Lord Berners: Flamboyant lord's possessions auctioned
- Published
Possessions belonging to the composer, writer and painter Lord Berners are to be sold at auction later.
The flamboyant and eccentric peer had a celebrity circle of friends and was portrayed as Lord Merlin in the Nancy Mitford novel The Pursuit of Love.
He was known for extravagant parties at Faringdon House, Oxfordshire, where he lived before his death in 1950.
Visitors included the poet John Betjeman, author HG Wells and surrealist artist Salvador Dali.
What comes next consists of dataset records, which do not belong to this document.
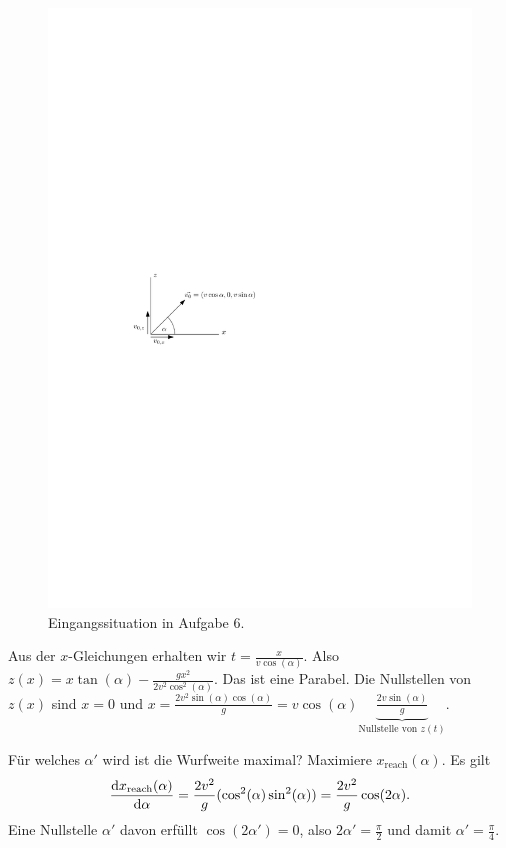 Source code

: 	\begin{figure}[h]
		\centering
		\includegraphics{figures/ueb3/aufgabe6}
		\caption{Eingangssituation in Aufgabe 6.}
		\label{fig:ueb3_aufgabe6}
	\end{figure}
	
	Aus der $x$-Gleichungen erhalten wir $t = \frac{x}{v \cos(\alpha)}$. Also $z(x) = x \tan(\alpha) - \frac{gx^2}{2 v^2 \cos^2(\alpha)}$. Das ist eine Parabel. Die Nullstellen von $z(x)$ sind $x = 0$ und $x = \frac{2 v^2 \sin(\alpha) \cos(\alpha)}{g} = v \cos(\alpha) \underbrace{\frac{2 v \sin(\alpha)}{g}}_{\text{Nullstelle von $z(t)$}}$.
	
	Für welches $\alpha'$ wird ist die Wurfweite maximal? Maximiere $x_{\text{reach}}(\alpha)$. Es gilt
	\[
		\frac{\mathrm{d}x_{\text{reach}}(\alpha)}{\mathrm{d}\alpha} = \frac{2v^2}{g} (\cos^2(\alpha) \sin^2(\alpha)) = \frac{2 v^2}{g} \cos(2 \alpha)
		\text{.}
	\]
	Eine Nullstelle $\alpha'$ davon erfüllt $\cos(2 \alpha') = 0$, also $2 \alpha' = \frac{\pi}{2}$ und damit $\alpha' = \frac{\pi}{4}$.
Auctioneers Christie's said he turned the property into an "aesthetes' paradise" and his possessions were highlights of a sale of the property's contents.
The novelist Nancy Mitford once said second best was never tolerated at Faringdon House "either in comfort, conversation or in manners".
The peer, who was born Gerald Hugh Tyrwhitt-Wilson, was known to keep a pet giraffe which would eat tea with him in the drawing room of the house.
He also built a folly tower at the house for his lover Robert Heber-Percy, and the pair kept pigeons at the estate which were dyed pink.
Items up for sale at Christie's include a George II giltwood mirror estimated to be worth between £30,000 and £50,000.
A four-poster bed and an inscribed copy of Salvador Dali's Metamorphosis of Narcissus are also listed.